_WORK ITEM_
Print every entry word for word, but omit the pictures.

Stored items

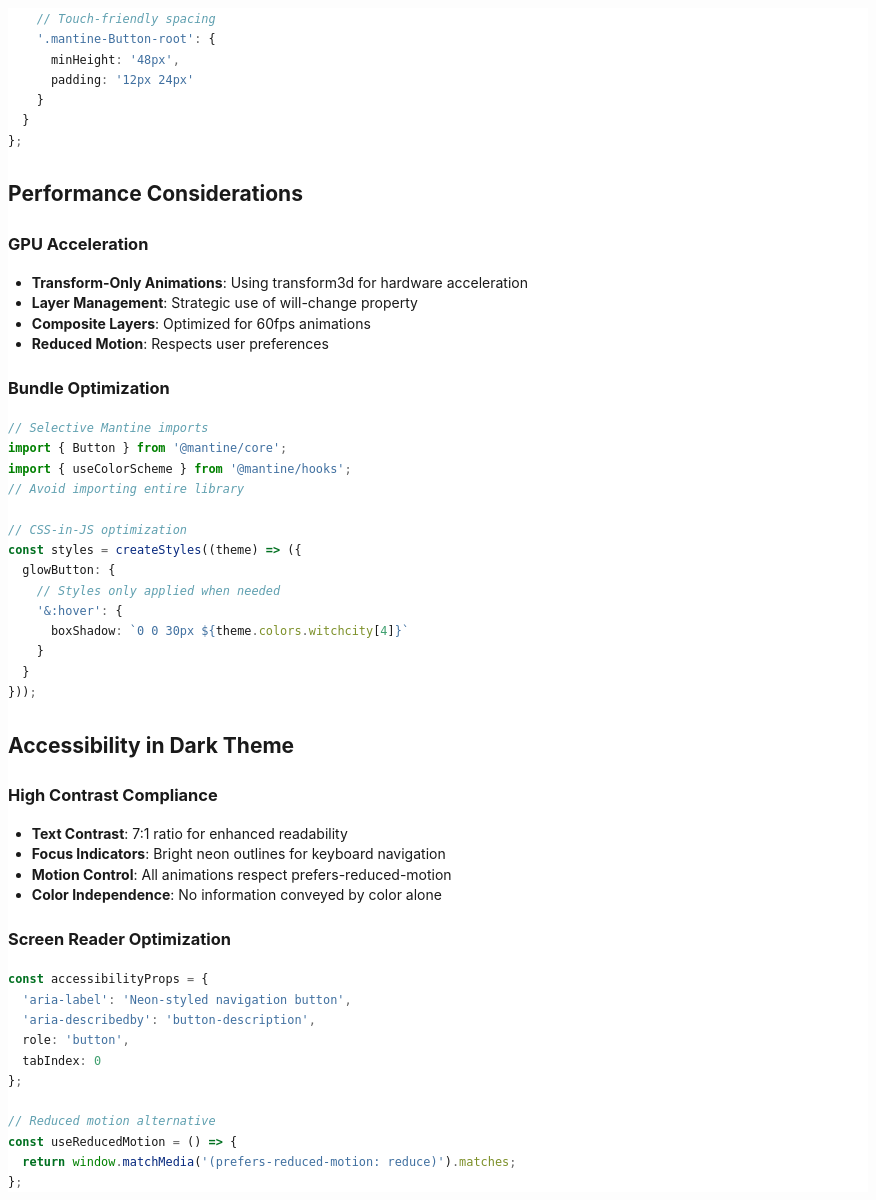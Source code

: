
 ```typescript
    // Touch-friendly spacing
    '.mantine-Button-root': {
      minHeight: '48px',
      padding: '12px 24px'
    }
  }
};
```

## Performance Considerations

### GPU Acceleration
- **Transform-Only Animations**: Using transform3d for hardware acceleration
- **Layer Management**: Strategic use of will-change property
- **Composite Layers**: Optimized for 60fps animations
- **Reduced Motion**: Respects user preferences

### Bundle Optimization
```typescript
// Selective Mantine imports
import { Button } from '@mantine/core';
import { useColorScheme } from '@mantine/hooks';
// Avoid importing entire library

// CSS-in-JS optimization
const styles = createStyles((theme) => ({
  glowButton: {
    // Styles only applied when needed
    '&:hover': {
      boxShadow: `0 0 30px ${theme.colors.witchcity[4]}`
    }
  }
}));
```

## Accessibility in Dark Theme

### High Contrast Compliance
- **Text Contrast**: 7:1 ratio for enhanced readability
- **Focus Indicators**: Bright neon outlines for keyboard navigation
- **Motion Control**: All animations respect prefers-reduced-motion
- **Color Independence**: No information conveyed by color alone

### Screen Reader Optimization
```typescript
const accessibilityProps = {
  'aria-label': 'Neon-styled navigation button',
  'aria-describedby': 'button-description',
  role: 'button',
  tabIndex: 0
};

// Reduced motion alternative
const useReducedMotion = () => {
  return window.matchMedia('(prefers-reduced-motion: reduce)').matches;
};
```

_RESPONSE_
Source code

:
 ```typescript
    // Touch-friendly spacing
    '.mantine-Button-root': {
      minHeight: '48px',
      padding: '12px 24px'
    }
  }
};
```

## Performance Considerations

### GPU Acceleration
- **Transform-Only Animations**: Using transform3d for hardware acceleration
- **Layer Management**: Strategic use of will-change property
- **Composite Layers**: Optimized for 60fps animations
- **Reduced Motion**: Respects user preferences

### Bundle Optimization
```typescript
// Selective Mantine imports
import { Button } from '@mantine/core';
import { useColorScheme } from '@mantine/hooks';
// Avoid importing entire library

// CSS-in-JS optimization
const styles = createStyles((theme) => ({
  glowButton: {
    // Styles only applied when needed
    '&:hover': {
      boxShadow: `0 0 30px ${theme.colors.witchcity[4]}`
    }
  }
}));
```

## Accessibility in Dark Theme

### High Contrast Compliance
- **Text Contrast**: 7:1 ratio for enhanced readability
- **Focus Indicators**: Bright neon outlines for keyboard navigation
- **Motion Control**: All animations respect prefers-reduced-motion
- **Color Independence**: No information conveyed by color alone

### Screen Reader Optimization
```typescript
const accessibilityProps = {
  'aria-label': 'Neon-styled navigation button',
  'aria-describedby': 'button-description',
  role: 'button',
  tabIndex: 0
};

// Reduced motion alternative
const useReducedMotion = () => {
  return window.matchMedia('(prefers-reduced-motion: reduce)').matches;
};
```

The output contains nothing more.